9 latihan asertif dalam konseling kelompok dapat meningkatkan kompetensi interpersonal siswa. Permasalahan yang dikaji dalam penelitian ini diperinci dalam pertanyaan-pertanyaan berikut. 1. Seperti apa gambaran umum kompetensi interpersonal siswa kelas X SMK Bina Budi Purwakarta. 2. Seperti apa program layanan konseling kelompok dengan teknik latihan asertif yang dapat meningkatkan keterampilan interpersonal siswa. 3. Bagaimana efektivitas progam layanan konseling kelompok dengan teknik latihan asertif untuk meningkatkan keterampilan interpersonal siswa. E. Manfaat Penelitian Penelitian yang dilakukan setidaknya akan bermanfaat pada dua ranah, yakni ranah teoretis dan ranah praktis. Dalam ranah teoretis, penelitian setidaknya membawa dua manfaat yakni: 1. Memberikan sumbangan dalam khazanah kelimuan tentang layanan bimbingan dan konseling yang bervariatif dan inovatif dalam meningkatkan keterampilan interpersonal siswa di SMK sehingga dapat disesuaikan dengan keragaman individu. 2. Memberikan gambaran tentang tindakan-tindakan yang dapat memfasilitasi peningkatan keterampilan interpersonal siswa, baik dalam perannya di sekolah maupun di masyarakat. Sedangkan, dalam ranah praktis, penelitian bermanfaat bagi guru bimbingan dan konseling sebagai media untuk menambah pengetahuan sekaligus membuat

10 program layanan konseling kelompok yang paling tepat, khususnya untuk meningkatkan keterampilan interpersonal siswa.
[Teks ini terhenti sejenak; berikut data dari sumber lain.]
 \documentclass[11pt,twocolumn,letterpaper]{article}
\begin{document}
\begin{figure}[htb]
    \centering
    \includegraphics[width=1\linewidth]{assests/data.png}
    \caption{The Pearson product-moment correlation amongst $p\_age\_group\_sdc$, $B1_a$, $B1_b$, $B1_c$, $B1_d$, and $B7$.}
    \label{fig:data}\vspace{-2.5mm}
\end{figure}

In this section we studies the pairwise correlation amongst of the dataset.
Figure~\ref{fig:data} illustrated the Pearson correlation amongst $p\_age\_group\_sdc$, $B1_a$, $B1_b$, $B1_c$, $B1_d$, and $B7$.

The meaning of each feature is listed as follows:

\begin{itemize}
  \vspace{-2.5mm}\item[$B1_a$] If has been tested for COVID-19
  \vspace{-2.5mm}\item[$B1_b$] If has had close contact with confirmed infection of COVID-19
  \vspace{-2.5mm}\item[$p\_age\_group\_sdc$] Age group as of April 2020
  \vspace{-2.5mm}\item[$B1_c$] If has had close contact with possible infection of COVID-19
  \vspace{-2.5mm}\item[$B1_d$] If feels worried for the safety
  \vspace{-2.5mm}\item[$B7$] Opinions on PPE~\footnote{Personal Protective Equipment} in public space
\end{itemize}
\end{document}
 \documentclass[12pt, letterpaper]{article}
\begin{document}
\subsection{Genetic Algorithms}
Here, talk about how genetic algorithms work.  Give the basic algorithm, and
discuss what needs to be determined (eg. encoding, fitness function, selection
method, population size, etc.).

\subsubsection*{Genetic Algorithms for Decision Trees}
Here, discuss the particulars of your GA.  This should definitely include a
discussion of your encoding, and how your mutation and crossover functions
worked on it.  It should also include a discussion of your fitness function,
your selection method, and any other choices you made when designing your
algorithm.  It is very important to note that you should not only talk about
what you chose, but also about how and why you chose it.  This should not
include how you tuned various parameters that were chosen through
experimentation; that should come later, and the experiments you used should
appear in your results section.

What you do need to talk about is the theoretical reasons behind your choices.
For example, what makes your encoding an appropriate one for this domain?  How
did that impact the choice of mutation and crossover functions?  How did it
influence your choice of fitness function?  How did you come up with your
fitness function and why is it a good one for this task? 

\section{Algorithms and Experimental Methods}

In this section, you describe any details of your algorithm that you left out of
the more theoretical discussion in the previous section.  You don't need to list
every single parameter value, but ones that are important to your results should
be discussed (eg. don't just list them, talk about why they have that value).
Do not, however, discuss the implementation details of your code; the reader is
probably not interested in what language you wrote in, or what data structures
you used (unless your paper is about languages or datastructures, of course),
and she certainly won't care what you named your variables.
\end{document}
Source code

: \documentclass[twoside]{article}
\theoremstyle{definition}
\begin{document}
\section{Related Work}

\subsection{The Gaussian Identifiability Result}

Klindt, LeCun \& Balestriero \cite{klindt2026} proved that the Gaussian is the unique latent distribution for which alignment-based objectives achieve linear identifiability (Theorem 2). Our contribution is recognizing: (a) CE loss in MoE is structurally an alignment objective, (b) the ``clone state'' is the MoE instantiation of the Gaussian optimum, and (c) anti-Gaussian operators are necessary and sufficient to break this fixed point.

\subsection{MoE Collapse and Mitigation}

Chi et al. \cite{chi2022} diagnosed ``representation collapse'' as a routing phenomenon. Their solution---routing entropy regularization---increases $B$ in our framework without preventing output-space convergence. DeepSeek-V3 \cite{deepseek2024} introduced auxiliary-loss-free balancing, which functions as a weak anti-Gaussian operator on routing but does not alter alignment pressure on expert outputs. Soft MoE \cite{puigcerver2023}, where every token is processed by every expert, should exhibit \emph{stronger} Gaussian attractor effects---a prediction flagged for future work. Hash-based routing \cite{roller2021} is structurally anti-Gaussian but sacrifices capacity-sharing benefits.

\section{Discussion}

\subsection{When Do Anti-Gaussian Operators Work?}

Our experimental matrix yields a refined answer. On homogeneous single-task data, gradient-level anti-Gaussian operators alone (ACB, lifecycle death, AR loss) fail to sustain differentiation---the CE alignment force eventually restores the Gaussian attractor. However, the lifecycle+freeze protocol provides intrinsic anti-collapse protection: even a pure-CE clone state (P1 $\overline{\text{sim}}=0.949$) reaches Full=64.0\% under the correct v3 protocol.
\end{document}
Selain itu, penelitian juga dapat bermanfaat bagi peneliti selanjutnya, yakni hasil penelitian diharapkan dapat dijadikan acuan untuk berbagai implikasi isu multikultural dalam layanan bimbingan dan konseling yang terkait dengan peningkatan keterampilan interpersonal siswa dalam konteks yang lebih luas dan beragam, khususnya dalam penggunaan layanan konseling kelompok berbasis latihan asertif.